続く各賞の選考では、次いで支持を集めた「真実の愛を見つけたので聖女との婚約は破棄されました」を編集長賞(賞金10万円)に、「霊本渚の異奏快譚」をネコ部長賞(賞金10万円)に選出した。さらに今回は25周年の特別記念として、賞金を従来の100万円から125万円に増額。それに合わせて新たに複数の賞を設け、「竜人ちゃんはぼくとしたい」をラブコメ賞(賞金10万円)に、「ノンアル」を恋愛賞(賞金10万円)に、「私のかわいいお姫さまっ!」をアイデア賞(賞金5万円)に、「見習い魔導士アレックスと悪魔王の禁書」と「魔女と騎士のカンパネラ」を期待賞(賞金各5万円)に、「だべりんぐ。」と「魔王さまとポンコツ天使の魔界ライフ」を特別賞(賞金各5万円)に選出する運びとなった。
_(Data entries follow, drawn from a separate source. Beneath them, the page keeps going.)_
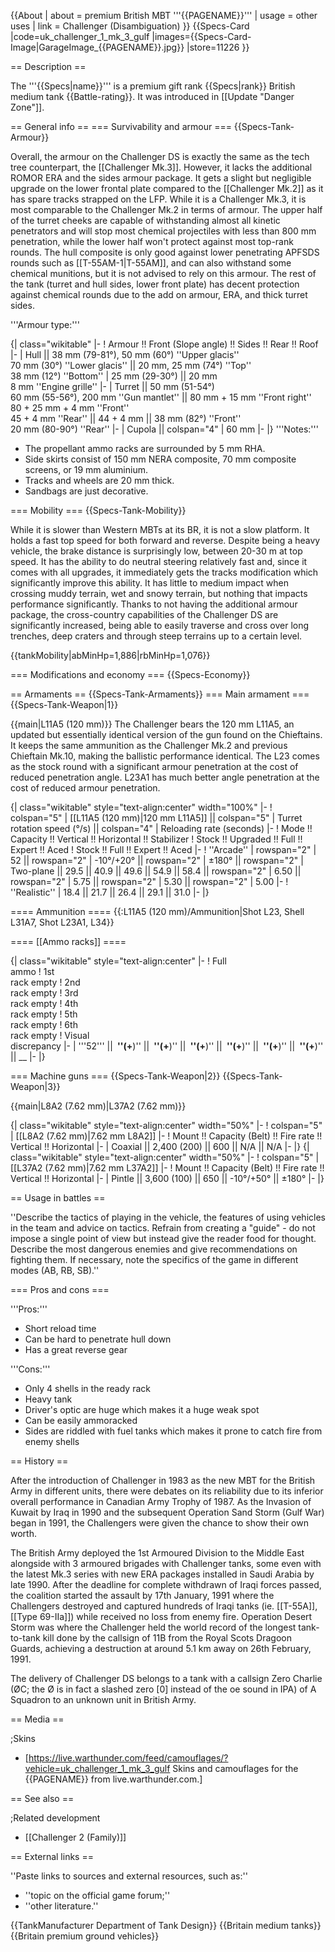 {{About
| about = premium British MBT '''{{PAGENAME}}'''
| usage = other uses
| link = Challenger (Disambiguation)
}}
{{Specs-Card
|code=uk_challenger_1_mk_3_gulf
|images={{Specs-Card-Image|GarageImage_{{PAGENAME}}.jpg}}
|store=11226
}}

== Description ==
<!-- ''In the description, the first part should be about the history of the creation and combat usage of the vehicle, as well as its key features. In the second part, tell the reader about the ground vehicle in the game. Insert a screenshot of the vehicle, so that if the novice player does not remember the vehicle by name, he will immediately understand what kind of vehicle the article is talking about.'' -->
The '''{{Specs|name}}''' is a premium gift rank {{Specs|rank}} British medium tank {{Battle-rating}}. It was introduced in [[Update "Danger Zone"]].

== General info ==
=== Survivability and armour ===
{{Specs-Tank-Armour}}
<!-- ''Describe armour protection. Note the most well protected and key weak areas. Appreciate the layout of modules as well as the number and location of crew members. Is the level of armour protection sufficient, is the placement of modules helpful for survival in combat? If necessary use a visual template to indicate the most secure and weak zones of the armour.'' -->
Overall, the armour on the Challenger DS is exactly the same as the tech tree counterpart, the [[Challenger Mk.3]]. However, it lacks the additional ROMOR ERA and the sides armour package. It gets a slight but negligible upgrade on the lower frontal plate compared to the [[Challenger Mk.2]] as it has spare tracks strapped on the LFP. While it is a Challenger Mk.3, it is most comparable to the Challenger Mk.2 in terms of armour. The upper half of the turret cheeks are capable of withstanding almost all kinetic penetrators and will stop most chemical projectiles with less than 800 mm penetration, while the lower half won't protect against most top-rank rounds. The hull composite is only good against lower penetrating APFSDS rounds such as [[T-55AM-1|T-55AM]], and can also withstand some chemical munitions, but it is not advised to rely on this armour. The rest of the tank (turret and hull sides, lower front plate) has decent protection against chemical rounds due to the add on armour, ERA, and thick turret sides.

'''Armour type:''' <!-- The types of armour present on the vehicle and their general locations -->
<!-- Example: * Rolled homogeneous armour (Front, Side, Rear, Hull roof)
* Cast homogeneous armour (Turret, Transmission area) -->

{| class="wikitable"
|-
! Armour !! Front (Slope angle) !! Sides !! Rear !! Roof
|-
| Hull || 38 mm (79-81°), 50 mm (60°) ''Upper glacis'' <br> 70 mm (30°) ''Lower glacis'' || 20 mm, 25 mm (74°) ''Top'' <br> 38 mm (12°) ''Bottom''
| 25 mm (29-30°) || 20 mm <br> 8 mm ''Engine grille''
|-
| Turret || 50 mm (51-54°) <br> 60 mm (55-56°), 200 mm ''Gun mantlet'' || 80 mm + 15 mm ''Front right'' <br> 80 + 25 mm + 4 mm ''Front'' <br> 45 + 4 mm ''Rear'' || 44 + 4 mm || 38 mm (82°) ''Front'' <br> 20 mm (80-90°) ''Rear''
|-
| Cupola || colspan="4" | 60 mm
|-
|}
'''Notes:'''

* The propellant ammo racks are surrounded by 5 mm RHA.
* Side skirts consist of 150 mm NERA composite, 70 mm composite screens, or 19 mm aluminium.
* Tracks and wheels are 20 mm thick.
* Sandbags are just decorative.

=== Mobility ===
{{Specs-Tank-Mobility}}
<!-- ''Write about the mobility of the ground vehicle. Estimate the specific power and manoeuvrability, as well as the maximum speed forwards and backwards.'' -->
While it is slower than Western MBTs at its BR, it is not a slow platform. It holds a fast top speed for both forward and reverse. Despite being a heavy vehicle, the brake distance is surprisingly low, between 20-30 m at top speed. It has the ability to do neutral steering relatively fast and, since it comes with all upgrades, it immediately gets the tracks modification which significantly improve this ability. It has little to medium impact when crossing muddy terrain, wet and snowy terrain, but nothing that impacts performance significantly. Thanks to not having the additional armour package, the cross-country capabilities of the Challenger DS are significantly increased, being able to easily traverse and cross over long trenches, deep craters and through steep terrains up to a certain level.

{{tankMobility|abMinHp=1,886|rbMinHp=1,076}}

=== Modifications and economy ===
{{Specs-Economy}}

== Armaments ==
{{Specs-Tank-Armaments}}
=== Main armament ===
{{Specs-Tank-Weapon|1}}
<!-- ''Give the reader information about the characteristics of the main gun. Assess its effectiveness in a battle based on the reloading speed, ballistics and the power of shells. Do not forget about the flexibility of the fire, that is how quickly the cannon can be aimed at the target, open fire on it and aim at another enemy. Add a link to the main article on the gun: <code><nowiki>{{main|Name of the weapon}}</nowiki></code>. Describe in general terms the ammunition available for the main gun. Give advice on how to use them and how to fill the ammunition storage.'' -->
{{main|L11A5 (120 mm)}}
The Challenger bears the 120 mm L11A5, an updated but essentially identical version of the gun found on the Chieftains. It keeps the same ammunition as the Challenger Mk.2 and previous Chieftain Mk.10, making the ballistic performance identical. The L23 comes as the stock round with a significant armour penetration at the cost of reduced penetration angle. L23A1 has much better angle penetration at the cost of reduced armour penetration.

{| class="wikitable" style="text-align:center" width="100%"
|-
! colspan="5" | [[L11A5 (120 mm)|120 mm L11A5]] || colspan="5" | Turret rotation speed (°/s) || colspan="4" | Reloading rate (seconds)
|-
! Mode !! Capacity !! Vertical !! Horizontal !! Stabilizer
! Stock !! Upgraded !! Full !! Expert !! Aced
! Stock !! Full !! Expert !! Aced
|-
! ''Arcade''
| rowspan="2" | 52 || rowspan="2" | -10°/+20° || rowspan="2" | ±180° || rowspan="2" | Two-plane || 29.5 || 40.9 || 49.6 || 54.9 || 58.4 || rowspan="2" | 6.50 || rowspan="2" | 5.75 || rowspan="2" | 5.30 || rowspan="2" | 5.00
|-
! ''Realistic''
| 18.4 || 21.7 || 26.4 || 29.1 || 31.0
|-
|}

==== Ammunition ====
{{:L11A5 (120 mm)/Ammunition|Shot L23, Shell L31A7, Shot L23A1, L34}}

==== [[Ammo racks]] ====
<!-- [[File:Ammoracks_{{PAGENAME}}.png|right|thumb|x250px|[[Ammo racks]] of the {{PAGENAME}}]] -->
<!-- '''Last updated:''' -->
{| class="wikitable" style="text-align:center"
|-
! Full<br>ammo
! 1st<br>rack empty
! 2nd<br>rack empty
! 3rd<br>rack empty
! 4th<br>rack empty
! 5th<br>rack empty
! 6th<br>rack empty
! Visual<br>discrepancy
|-
| '''52''' || __&nbsp;''(+__)'' || __&nbsp;''(+__)'' || __&nbsp;''(+__)'' || __&nbsp;''(+__)'' || __&nbsp;''(+__)'' || __&nbsp;''(+__)'' || __
|-
|}

=== Machine guns ===
{{Specs-Tank-Weapon|2}}
{{Specs-Tank-Weapon|3}}
<!-- ''Offensive and anti-aircraft machine guns not only allow you to fight some aircraft but also are effective against lightly armoured vehicles. Evaluate machine guns and give recommendations on its use.'' -->
{{main|L8A2 (7.62 mm)|L37A2 (7.62 mm)}}

{| class="wikitable" style="text-align:center" width="50%"
|-
! colspan="5" | [[L8A2 (7.62 mm)|7.62 mm L8A2]]
|-
! Mount !! Capacity (Belt) !! Fire rate !! Vertical !! Horizontal
|-
| Coaxial || 2,400 (200) || 600 || N/A || N/A
|-
|}
{| class="wikitable" style="text-align:center" width="50%"
|-
! colspan="5" | [[L37A2 (7.62 mm)|7.62 mm L37A2]]
|-
! Mount !! Capacity (Belt) !! Fire rate !! Vertical !! Horizontal
|-
| Pintle || 3,600 (100) || 650 || -10°/+50° || ±180°
|-
|}

== Usage in battles ==
<!-- ''Describe the tactics of playing in the vehicle, the features of using vehicles in the team and advice on tactics. Refrain from creating a "guide" - do not impose a single point of view but instead give the reader food for thought. Describe the most dangerous enemies and give recommendations on fighting them. If necessary, note the specifics of the game in different modes (AB, RB, SB).'' -->
''Describe the tactics of playing in the vehicle, the features of using vehicles in the team and advice on tactics. Refrain from creating a "guide" - do not impose a single point of view but instead give the reader food for thought. Describe the most dangerous enemies and give recommendations on fighting them. If necessary, note the specifics of the game in different modes (AB, RB, SB).''

=== Pros and cons ===
<!-- ''Summarise and briefly evaluate the vehicle in terms of its characteristics and combat effectiveness. Mark its pros and cons in a bulleted list. Try not to use more than 6 points for each of the characteristics. Avoid using categorical definitions such as "bad", "good" and the like - use substitutions with softer forms such as "inadequate" and "effective".'' -->

'''Pros:'''

* Short reload time
* Can be hard to penetrate hull down
* Has a great reverse gear

'''Cons:'''

* Only 4 shells in the ready rack
* Heavy tank
* Driver's optic are huge which makes it a huge weak spot
* Can be easily ammoracked
* Sides are riddled with fuel tanks which makes it prone to catch fire from enemy shells

== History ==
<!-- ''Describe the history of the creation and combat usage of the vehicle in more detail than in the introduction. If the historical reference turns out to be too long, take it to a separate article, taking a link to the article about the vehicle and adding a block "/History" (example: <nowiki>https://wiki.warthunder.com/(Vehicle-name)/History</nowiki>) and add a link to it here using the <code>main</code> template. Be sure to reference text and sources by using <code><nowiki><ref></ref></nowiki></code>, as well as adding them at the end of the article with <code><nowiki><references /></nowiki></code>. This section may also include the vehicle's dev blog entry (if applicable) and the in-game encyclopedia description (under <code><nowiki>=== In-game description ===</nowiki></code>, also if applicable).'' -->
After the introduction of Challenger in 1983 as the new MBT for the British Army in different units, there were debates on its reliability due to its inferior overall performance in Canadian Army Trophy of 1987. As the Invasion of Kuwait by Iraq in 1990 and the subsequent Operation Sand Storm (Gulf War) began in 1991, the Challengers were given the chance to show their own worth.

The British Army deployed the 1st Armoured Division to the Middle East alongside with 3 armoured brigades with Challenger tanks, some even with the latest Mk.3 series with new ERA packages installed in Saudi Arabia by late 1990. After the deadline for complete withdrawn of Iraqi forces passed, the coalition started the assault by 17th January, 1991 where the Challengers destroyed and captured hundreds of Iraqi tanks (ie. [[T-55A]], [[Type 69-IIa]]) while received no loss from enemy fire. Operation Desert Storm was where the Challenger held the world record of the longest tank-to-tank kill done by the callsign of 11B from the Royal Scots Dragoon Guards, achieving a destruction at around 5.1 km away on 26th February, 1991.

The delivery of Challenger DS belongs to a tank with a callsign Zero Charlie (ØC; the Ø is in fact a slashed zero [0] instead of the oe sound in IPA) of A Squadron to an unknown unit in British Army.

== Media ==
<!-- ''Excellent additions to the article would be video guides, screenshots from the game, and photos.'' -->

;Skins

* [https://live.warthunder.com/feed/camouflages/?vehicle=uk_challenger_1_mk_3_gulf Skins and camouflages for the {{PAGENAME}} from live.warthunder.com.]

== See also ==
<!-- ''Links to the articles on the War Thunder Wiki that you think will be useful for the reader, for example:''
* ''reference to the series of the vehicles;''
* ''links to approximate analogues of other nations and research trees.'' -->

;Related development

* [[Challenger 2 (Family)]]

== External links ==
<!-- ''Paste links to sources and external resources, such as:''
* ''topic on the official game forum;''
* ''other literature.'' -->
''Paste links to sources and external resources, such as:''

* ''topic on the official game forum;''
* ''other literature.''

{{TankManufacturer Department of Tank Design}}
{{Britain medium tanks}}
{{Britain premium ground vehicles}}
「魔女とトロルの小さな幸せ」は、魔女に憧れる少女アデルと、トロルのお爺さんとの出会いから始まる王道ファンタジー作品。基礎の部分に隙がなく、漫画としての総合的な完成度の高さが評価された。特に個性豊かで親しみやすいキャラクター達が織りなす、温かみがありながら深みも感じさせるストーリーは出色の出来栄え。しかしながら、人物や背景を丁寧に描き切る画力はあるものの、画風が内容に比してやや子ども向けで、対象となる読者層と絵柄に若干のズレが見受けられる。より垢抜けた、青年漫画風の絵柄を身につけることができれば、さらにレベルの高い作品に仕上がるはずだ。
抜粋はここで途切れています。